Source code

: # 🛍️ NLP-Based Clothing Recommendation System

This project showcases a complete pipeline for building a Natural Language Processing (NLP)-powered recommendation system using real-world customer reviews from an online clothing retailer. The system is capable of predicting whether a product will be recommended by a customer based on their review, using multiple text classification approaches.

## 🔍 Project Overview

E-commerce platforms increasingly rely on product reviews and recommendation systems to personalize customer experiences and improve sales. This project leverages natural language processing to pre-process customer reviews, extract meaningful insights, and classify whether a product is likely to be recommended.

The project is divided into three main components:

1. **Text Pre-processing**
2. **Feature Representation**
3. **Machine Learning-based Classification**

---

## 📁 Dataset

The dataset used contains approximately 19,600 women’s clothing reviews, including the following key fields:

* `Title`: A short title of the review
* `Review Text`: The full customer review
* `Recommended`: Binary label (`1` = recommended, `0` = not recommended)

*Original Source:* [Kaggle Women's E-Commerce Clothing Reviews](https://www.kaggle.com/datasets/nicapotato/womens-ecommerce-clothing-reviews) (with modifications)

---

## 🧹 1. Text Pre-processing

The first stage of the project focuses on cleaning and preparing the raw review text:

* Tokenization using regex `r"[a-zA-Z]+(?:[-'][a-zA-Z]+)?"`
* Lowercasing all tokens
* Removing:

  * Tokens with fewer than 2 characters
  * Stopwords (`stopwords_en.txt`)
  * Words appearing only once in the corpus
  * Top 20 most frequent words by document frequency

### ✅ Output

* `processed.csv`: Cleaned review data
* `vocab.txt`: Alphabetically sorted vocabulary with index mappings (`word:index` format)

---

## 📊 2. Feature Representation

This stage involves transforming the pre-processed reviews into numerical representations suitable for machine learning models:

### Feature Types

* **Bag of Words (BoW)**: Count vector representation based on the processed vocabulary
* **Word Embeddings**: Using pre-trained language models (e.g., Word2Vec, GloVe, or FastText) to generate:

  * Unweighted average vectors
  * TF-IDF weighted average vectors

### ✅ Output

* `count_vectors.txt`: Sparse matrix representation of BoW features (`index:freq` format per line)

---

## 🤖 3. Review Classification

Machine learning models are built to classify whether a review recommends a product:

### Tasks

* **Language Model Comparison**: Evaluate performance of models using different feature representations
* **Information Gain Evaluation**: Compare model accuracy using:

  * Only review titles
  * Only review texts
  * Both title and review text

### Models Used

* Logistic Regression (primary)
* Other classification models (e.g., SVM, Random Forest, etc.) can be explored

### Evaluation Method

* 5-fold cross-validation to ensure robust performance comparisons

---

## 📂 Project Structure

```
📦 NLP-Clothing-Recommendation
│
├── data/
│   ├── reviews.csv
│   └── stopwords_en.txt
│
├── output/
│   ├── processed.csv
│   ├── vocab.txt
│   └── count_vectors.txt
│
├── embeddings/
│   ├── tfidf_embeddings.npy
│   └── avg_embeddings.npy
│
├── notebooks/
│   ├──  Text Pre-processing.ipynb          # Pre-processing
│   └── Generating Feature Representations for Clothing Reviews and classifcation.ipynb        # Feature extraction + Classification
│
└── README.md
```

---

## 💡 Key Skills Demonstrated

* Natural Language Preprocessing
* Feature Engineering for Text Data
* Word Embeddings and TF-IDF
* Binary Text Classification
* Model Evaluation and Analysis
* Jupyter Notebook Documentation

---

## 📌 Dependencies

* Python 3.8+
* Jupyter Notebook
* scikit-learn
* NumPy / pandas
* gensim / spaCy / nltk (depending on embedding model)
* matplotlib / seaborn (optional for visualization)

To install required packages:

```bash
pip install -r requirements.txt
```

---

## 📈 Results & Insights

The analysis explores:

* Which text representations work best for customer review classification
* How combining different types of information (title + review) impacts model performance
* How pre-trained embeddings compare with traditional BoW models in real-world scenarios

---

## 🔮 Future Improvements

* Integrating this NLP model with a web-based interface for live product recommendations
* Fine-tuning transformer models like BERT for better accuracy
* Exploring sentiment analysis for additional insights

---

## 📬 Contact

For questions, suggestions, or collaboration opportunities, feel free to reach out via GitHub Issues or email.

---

# # # # #

* [HOW TO COMPLETE THIS TASK] Using the entries, return every line where the word "into" can be found.

* [SOLUTION TO THIS PROBLEM]
The project is divided into three main components:
This stage involves transforming the pre-processed reviews into numerical representations suitable for machine learning models:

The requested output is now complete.